┌──

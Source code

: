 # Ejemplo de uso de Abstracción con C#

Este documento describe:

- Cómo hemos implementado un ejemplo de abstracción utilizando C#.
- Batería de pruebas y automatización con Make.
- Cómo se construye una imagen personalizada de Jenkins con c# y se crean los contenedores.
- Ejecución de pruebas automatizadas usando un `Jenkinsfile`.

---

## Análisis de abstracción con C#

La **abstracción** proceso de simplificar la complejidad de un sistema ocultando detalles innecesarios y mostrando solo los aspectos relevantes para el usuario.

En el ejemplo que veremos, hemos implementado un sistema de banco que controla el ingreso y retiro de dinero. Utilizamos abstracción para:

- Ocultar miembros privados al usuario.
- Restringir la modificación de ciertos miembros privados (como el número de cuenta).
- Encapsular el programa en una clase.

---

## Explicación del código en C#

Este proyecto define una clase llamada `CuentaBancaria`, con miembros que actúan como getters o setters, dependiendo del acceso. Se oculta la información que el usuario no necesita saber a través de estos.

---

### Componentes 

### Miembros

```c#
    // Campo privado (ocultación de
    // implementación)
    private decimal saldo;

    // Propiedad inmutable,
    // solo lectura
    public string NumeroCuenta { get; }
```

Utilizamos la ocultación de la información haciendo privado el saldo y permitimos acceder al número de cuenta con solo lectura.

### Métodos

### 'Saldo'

└──

[The task]
Each entry above should be written again exactly.

[Answer to the problem]
Source code

: # Ejemplo de uso de Abstracción con C#

Este documento describe:

- Cómo hemos implementado un ejemplo de abstracción utilizando C#.
- Batería de pruebas y automatización con Make.
- Cómo se construye una imagen personalizada de Jenkins con c# y se crean los contenedores.
- Ejecución de pruebas automatizadas usando un `Jenkinsfile`.

---

## Análisis de abstracción con C#

La **abstracción** proceso de simplificar la complejidad de un sistema ocultando detalles innecesarios y mostrando solo los aspectos relevantes para el usuario.

En el ejemplo que veremos, hemos implementado un sistema de banco que controla el ingreso y retiro de dinero. Utilizamos abstracción para:

- Ocultar miembros privados al usuario.
- Restringir la modificación de ciertos miembros privados (como el número de cuenta).
- Encapsular el programa en una clase.

---

## Explicación del código en C#

Este proyecto define una clase llamada `CuentaBancaria`, con miembros que actúan como getters o setters, dependiendo del acceso. Se oculta la información que el usuario no necesita saber a través de estos.

---

### Componentes 

### Miembros

```c#
    // Campo privado (ocultación de
    // implementación)
    private decimal saldo;

    // Propiedad inmutable,
    // solo lectura
    public string NumeroCuenta { get; }
```

Utilizamos la ocultación de la información haciendo privado el saldo y permitimos acceder al número de cuenta con solo lectura.

### Métodos

### 'Saldo'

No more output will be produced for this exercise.